Here's a corrected and optimized version of your code:
% Create a template for a linear SVM
t = templateLinear('Solver','sgd');
% Define the range for the BoxConstraint (C) hyperparameter
vars = optimizableVariable('BoxConstraint', [2^-10, 2^10], 'Type', 'real', 'Transform', 'log');
% Set the options for hyperparameter optimization
opts = struct('Optimizer', 'bayesopt', 'ShowPlots', true, 'MaxObjectiveEvaluations', 30);
% Train a multiclass model using ECOC (Error-Correcting Output Codes) with the linear SVM template
% and optimize the BoxConstraint hyperparameter
Cmdl = fitcecoc(X_train{3}, y_train{3}, 'Learners', t, 'OptimizeHyperparameters', vars, ...
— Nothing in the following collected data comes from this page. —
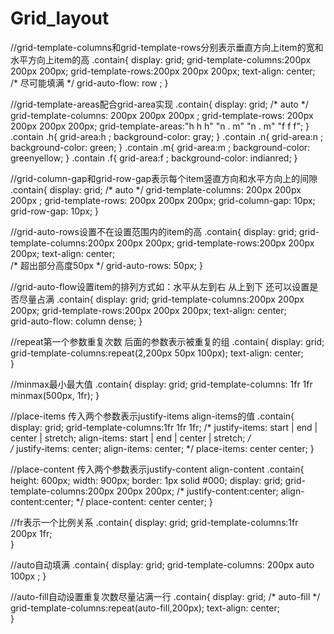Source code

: # Grid_layout

//grid-template-columns和grid-template-rows分别表示垂直方向上item的宽和水平方向上item的高
.contain{
    display: grid;
    grid-template-columns:200px 200px 200px;
    grid-template-rows:200px 200px 200px;
    text-align: center;  
    /* 尽可能填满 */
    grid-auto-flow: row ;
}

//grid-template-areas配合grid-area实现
.contain{
    display: grid;
    /* auto */
    grid-template-columns: 200px 200px 200px ;
    grid-template-rows: 200px 200px 200px 200px;
    grid-template-areas:"h h h"
                        "n . m"
                        "n . m"
                        "f f f";
}
.contain .h{
    grid-area:h ;
    background-color: gray;
}
.contain .n{
    grid-area:n ;
    background-color: green;
}
.contain .m{
    grid-area:m ;
    background-color: greenyellow;
}
.contain .f{
    grid-area:f ;
    background-color: indianred;
}

//grid-column-gap和grid-row-gap表示每个item竖直方向和水平方向上的间隙
.contain{
    display: grid;
    /* auto */
    grid-template-columns: 200px 200px 200px ;
    grid-template-rows: 200px 200px 200px;
    grid-column-gap: 10px;
    grid-row-gap: 10px;
}

//grid-auto-rows设置不在设置范围内的item的高
.contain{
    display: grid;
    grid-template-columns:200px 200px 200px;
    grid-template-rows:200px 200px 200px;
    text-align: center;  
    /* 超出部分高度50px */
    grid-auto-rows: 50px;
}



//grid-auto-flow设置item的排列方式如：水平从左到右 从上到下 还可以设置是否尽量占满
.contain{
    display: grid;
    grid-template-columns:200px 200px 200px;
    grid-template-rows:200px 200px 200px;
    text-align: center;  
    grid-auto-flow: column dense;
}

//repeat第一个参数重复次数 后面的参数表示被重复的组
.contain{
    display: grid;
    grid-template-columns:repeat(2,200px 50px 100px);
    text-align: center;  
}

//minmax最小最大值
.contain{
    display: grid;
    grid-template-columns: 1fr 1fr minmax(500px, 1fr);
}

//place-items 传入两个参数表示justify-items align-items的值
.contain{
    display: grid;
    grid-template-columns:1fr 1fr 1fr;
    /*  justify-items: start | end | center | stretch;
        align-items: start | end | center | stretch; */         
    /* justify-items: center;
    align-items: center; */
    place-items: center center;
}

//place-content 传入两个参数表示justify-content align-content
.contain{
    height: 600px;
    width: 900px;
    border: 1px solid #000;
    display: grid;
    grid-template-columns:200px 200px 200px;
    /*  justify-content:center;
        align-content:center; */
    place-content: center center;
}

//fr表示一个比例关系
.contain{
    display: grid;
    grid-template-columns:1fr 200px 1fr;   
}

//auto自动填满
.contain{
    display: grid;
    grid-template-columns: 200px auto 100px ;
}

//auto-fill自动设置重复次数尽量沾满一行
.contain{
    display: grid;
    /* auto-fill */
    grid-template-columns:repeat(auto-fill,200px);
    text-align: center;  
}

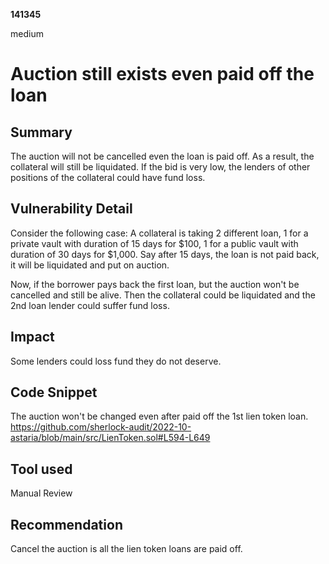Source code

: __141345__

medium

# Auction still exists even paid off the loan

## Summary

The auction will not be cancelled even the loan is paid off. As a result, the collateral will still be liquidated. If the bid is very low, the lenders of other positions of the collateral could have fund loss.


## Vulnerability Detail

Consider the following case:
A collateral is taking 2 different loan, 1 for a private vault with duration of 15 days for $100, 1 for a public vault with duration of 30 days for $1,000. Say after 15 days, the loan is not paid back, it will be liquidated and put on auction.

Now, if the borrower pays back the first loan, but the auction won't be cancelled and still be alive. Then the collateral could be liquidated and the 2nd loan lender could suffer fund loss.


## Impact

Some lenders could loss fund they do not deserve.



## Code Snippet

The auction won't be changed even after paid off the 1st lien token loan.
https://github.com/sherlock-audit/2022-10-astaria/blob/main/src/LienToken.sol#L594-L649


## Tool used

Manual Review

## Recommendation

Cancel the auction is all the lien token loans are paid off.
'HyperparameterOptimizationOptions', opts);
% Access results
bestHyperparameters = Cmdl.HyperparameterOptimizationResults.XAtMinObjective;
bestModel = Cmdl.HyperparameterOptimizationResults.bestPoint;
% Display best BoxConstraint value
bestBoxConstraint = bestHyperparameters.BoxConstraint;
disp(['Best BoxConstraint: ', num2str(bestBoxConstraint)]);
% Evaluate Classifier
predicted_labels = predict(Cmdl,X_test{3});
C = confusionmat(y_test{3}, predicted_labels);
accuracy_c = sum(diag(C)) / sum(C(:));
% Display the accuracy
disp(['Accuracy: ', num2str(accuracy_c)]);
Note the following changes and suggestions:
  • The Learners option is properly set to the template t you created.
  • MaxObjectiveEvaluations is set to 30 in opts to limit the number of evaluations and speed up the optimization process. You can adjust this number based on your computational budget and time constraints.
  • The bestModel variable is not necessary as XAtMinObjective already provides the best hyperparameters found.
  • The accuracy is also displayed at the end of the script.
By using Bayesian optimization with fitcecoc, MATLAB will intelligently search the hyperparameter space for the best BoxConstraint value, which should be faster and potentially more effective than exhaustively searching through all 1024 values. Remember that you can adjust the MaxObjectiveEvaluations to perform more or fewer evaluations depending on your time constraints and computational resources.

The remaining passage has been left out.